Certificate               false                                                             System.String


PS C:\Windows\system32> set-item -Path WSMan:\localhost\Service\Auth\Certificate -Value $true


 


2) Configure cert mapping entry


There are no entries in the certificate mapping table by default, but you can use certificate mapping resource URI “http://schemas.microsoft.com/wbem/wsman/1/config/service/certmapping” to perform get, put, create, delete, and enumerate operations using WSMan-related PS cmdlet such as “Get-WSManInstance, Set-WSManInstance, New-WSManInstance, Remove-WSManInstance”, but here in this blog I show examples using WSMan config provider instead as demonstrated by the following traversal.



PS C:\Windows\system32> cd WSMan:\localhost\ClientCertificate


PS WSMan:\localhost\ClientCertificate>


 


Before configuring cert mapping entries on the server machine, let’s look at some of the key properties in the cert mapping entry


              Subject : it’s the Subject field or Subject Alternative Name (SAN) field of client certificate, which contains the name of the entity that the certificate was issued to, first “*” character could match anything. For example:


o             If the certificate is issued to a user: then it contains the username in the form “Principal Name=user@domain.com”


o             If the certificate is issued to a machine: then it contains the name of the machine in the form “DNS Name=machine.foo.com”

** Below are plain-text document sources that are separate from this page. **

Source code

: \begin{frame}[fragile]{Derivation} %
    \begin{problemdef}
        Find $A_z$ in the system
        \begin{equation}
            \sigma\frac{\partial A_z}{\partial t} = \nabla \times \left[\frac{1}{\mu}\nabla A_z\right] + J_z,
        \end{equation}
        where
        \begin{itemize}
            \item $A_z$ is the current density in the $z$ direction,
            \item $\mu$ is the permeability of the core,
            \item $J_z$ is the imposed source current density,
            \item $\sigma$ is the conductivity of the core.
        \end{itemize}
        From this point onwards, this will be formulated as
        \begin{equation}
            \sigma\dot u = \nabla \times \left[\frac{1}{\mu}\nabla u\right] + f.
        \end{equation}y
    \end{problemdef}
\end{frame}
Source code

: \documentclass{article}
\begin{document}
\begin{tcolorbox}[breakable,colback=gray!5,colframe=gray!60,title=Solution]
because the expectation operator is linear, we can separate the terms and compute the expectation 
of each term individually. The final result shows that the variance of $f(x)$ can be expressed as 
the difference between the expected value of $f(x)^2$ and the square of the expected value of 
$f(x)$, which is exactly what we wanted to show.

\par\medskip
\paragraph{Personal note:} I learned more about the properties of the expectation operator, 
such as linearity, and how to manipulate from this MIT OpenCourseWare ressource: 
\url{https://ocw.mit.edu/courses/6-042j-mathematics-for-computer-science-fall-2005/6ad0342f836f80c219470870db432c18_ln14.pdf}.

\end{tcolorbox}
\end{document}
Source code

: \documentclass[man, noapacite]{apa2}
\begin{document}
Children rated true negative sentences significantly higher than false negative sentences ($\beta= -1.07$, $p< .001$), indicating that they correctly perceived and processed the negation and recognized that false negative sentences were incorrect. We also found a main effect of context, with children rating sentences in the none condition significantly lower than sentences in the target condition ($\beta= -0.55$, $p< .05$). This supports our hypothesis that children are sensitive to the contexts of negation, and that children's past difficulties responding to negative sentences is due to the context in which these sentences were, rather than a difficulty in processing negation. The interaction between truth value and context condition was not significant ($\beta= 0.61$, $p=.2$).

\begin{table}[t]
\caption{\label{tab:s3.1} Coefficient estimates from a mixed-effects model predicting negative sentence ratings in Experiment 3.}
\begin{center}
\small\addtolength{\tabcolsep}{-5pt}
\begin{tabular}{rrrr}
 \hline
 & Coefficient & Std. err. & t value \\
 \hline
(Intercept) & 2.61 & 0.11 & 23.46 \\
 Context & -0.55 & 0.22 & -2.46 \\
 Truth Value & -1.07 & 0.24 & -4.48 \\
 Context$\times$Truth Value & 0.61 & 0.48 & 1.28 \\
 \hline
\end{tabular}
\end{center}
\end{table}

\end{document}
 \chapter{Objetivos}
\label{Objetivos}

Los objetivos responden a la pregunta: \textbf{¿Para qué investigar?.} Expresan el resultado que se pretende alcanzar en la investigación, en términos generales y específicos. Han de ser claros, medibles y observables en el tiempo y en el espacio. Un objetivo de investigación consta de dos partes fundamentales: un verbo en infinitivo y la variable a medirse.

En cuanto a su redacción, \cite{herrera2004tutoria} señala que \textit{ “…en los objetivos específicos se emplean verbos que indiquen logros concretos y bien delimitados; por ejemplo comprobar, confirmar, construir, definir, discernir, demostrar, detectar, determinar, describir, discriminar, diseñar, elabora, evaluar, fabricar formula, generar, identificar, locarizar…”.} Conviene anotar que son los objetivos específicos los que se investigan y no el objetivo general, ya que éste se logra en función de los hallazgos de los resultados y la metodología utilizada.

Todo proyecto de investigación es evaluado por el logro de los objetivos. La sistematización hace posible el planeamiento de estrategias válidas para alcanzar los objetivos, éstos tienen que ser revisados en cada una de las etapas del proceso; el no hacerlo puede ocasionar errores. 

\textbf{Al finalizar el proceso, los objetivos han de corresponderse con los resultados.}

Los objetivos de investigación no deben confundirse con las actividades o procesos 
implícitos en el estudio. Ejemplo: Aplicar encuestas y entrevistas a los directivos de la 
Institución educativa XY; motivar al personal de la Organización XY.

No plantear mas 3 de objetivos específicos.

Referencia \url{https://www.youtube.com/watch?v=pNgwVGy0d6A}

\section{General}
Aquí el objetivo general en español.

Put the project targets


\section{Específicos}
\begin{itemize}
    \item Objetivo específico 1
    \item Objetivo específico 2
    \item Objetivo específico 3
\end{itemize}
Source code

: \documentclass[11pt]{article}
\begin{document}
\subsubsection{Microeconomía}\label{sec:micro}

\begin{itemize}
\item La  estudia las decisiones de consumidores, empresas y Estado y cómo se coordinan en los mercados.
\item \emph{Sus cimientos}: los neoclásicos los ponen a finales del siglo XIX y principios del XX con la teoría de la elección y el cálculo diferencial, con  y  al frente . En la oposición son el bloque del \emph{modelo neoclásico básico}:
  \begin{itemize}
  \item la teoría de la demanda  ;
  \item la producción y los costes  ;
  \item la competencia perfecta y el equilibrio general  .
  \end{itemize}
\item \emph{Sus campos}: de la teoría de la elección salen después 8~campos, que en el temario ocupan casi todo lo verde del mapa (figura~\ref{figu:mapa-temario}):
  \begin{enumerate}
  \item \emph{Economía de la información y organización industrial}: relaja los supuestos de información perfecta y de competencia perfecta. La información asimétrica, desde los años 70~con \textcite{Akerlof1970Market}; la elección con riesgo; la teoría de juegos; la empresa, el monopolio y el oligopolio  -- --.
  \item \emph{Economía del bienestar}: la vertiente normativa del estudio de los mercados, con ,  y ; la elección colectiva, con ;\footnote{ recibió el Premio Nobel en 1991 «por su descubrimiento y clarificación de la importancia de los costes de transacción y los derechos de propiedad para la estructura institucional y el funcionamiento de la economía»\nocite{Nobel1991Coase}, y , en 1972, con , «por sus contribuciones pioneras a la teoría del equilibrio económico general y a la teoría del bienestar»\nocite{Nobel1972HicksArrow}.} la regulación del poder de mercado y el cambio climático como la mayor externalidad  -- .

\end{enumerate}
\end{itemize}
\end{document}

              Issuer: it’s the certificate thumbprint of the CA that issued the certificate. The certificate identified by the thumbprint must be present in the server machine “CA” store. The certificate must have key usage that allows it to sign other certificates (CERT_KEY_CERT_SIGN_KEY_USAGE), unless it’s a self-signed certificate in which case the key usage is not required


              URI: it’s the URI or URI prefix for which this cert mapping will apply, last “*” character could match anything


 


2.1) Create cert mapping entry if the entry does not already exist, following PS script automates this process: first find user certificate which has the usage “Client Authentication (1.3.6.1.5.5.7.3.2)” as this is required for subsequent client cert auth; then get ISSUER name for the above user certificate, get the ISSUER thumbprint, which was used in the last line to create cert mapping entry, so remote access to WinRM using client certificates is mapped to user “certAdminAccount1” on the server machine. Please note if this local user is not in “administrators” group, you need to configure security to allow non-admin through but this is out of the scope of this blog, We’ll discuss “How to configure security for different URI” in a separate blog.



foreach ($cert in get-childitem cert:\CurrentUser\My)


{


    foreach ($ext in $cert.Extensions)


    {


        if ($ext.Oid.FriendlyName -eq “Enhanced Key Usage”)


        {


            $ekey = [System.Security.Cryptography.X509Certificates.X509EnhancedKeyUsageExtension]$ext


            $oids = $ekey.EnhancedKeyUsages


            foreach ($oid in $oids)


            {


                if ($oid.FriendlyName -eq “Client Authentication”)


                {


                    $usercerts=$cert


                }


            }


        }


    }


}


if ($usercerts.count -eq $null) {$issuername = (, $usercerts)[0].Issuer} else {$issuername = $usercerts[0].Issuer}


$IssuerThumbprint=(get-childitem -path cert:\CurrentUser\ca | where-object { $_.Subject -eq $issuername }).Thumbprint


net user certAdminAccount1 /delete


net user certAdminAccount1 Dummy_pswd /add


net localgroup administrators certAdminAccount1 /add


$password = ConvertTo-SecureString Dummy_pswd -AsPlainText –Force


$adminuser = New-Object System.Management.Automation.PSCredential certAdminAccount1,$password


New-Item -Path WSMan:\localhost\ClientCertificate -URI http://microsoft.test.mig.wsman/* -Subject *.com -Issuer $IssuerThumbprint -Credential $adminuser -force


 


Output is similar to the following



   WSManConfig: Microsoft.WSMan.Management\WSMan::localhost\ClientCertificate


Name                      Type                 Keys


—-                      —-                 —-


ClientCertificate_6047… Container            {URI=http://microsoft.test.mig.wsman/*, Issuer=1B3FD224D66C6413FE20D2…


 


2.2) Get cert mapping entry with specific keys if the entry exists



PS C:\Windows\System32> Get-Item -Path WSMan:\localhost\ClientCertificate\ClientCertificate_604778647\* -force


   WSManConfig: Microsoft.WSMan.Management\WSMan::localhost\ClientCertificate\ClientCertificate_604778647


Name                      Value                                                             Type


—-                      —–                                                             —-


URI                       http://microsoft.test.mig.wsman/*                                 System.String


Subject                   *.com                                                             System.String


Issuer                    1B3FD224D66C6413FE20D21E38B304226D192DFE                          System.String


UserName                  certAdminAccount1                                                 System.String


Enabled                   true                                                              System.String


Password                                                                                    System.String


 


2.3) change any non-keys of cert mapping entry if the entry already exists [The Issuer, Subject, and URI properties are keys for the purposes of WS-Transfer operations.]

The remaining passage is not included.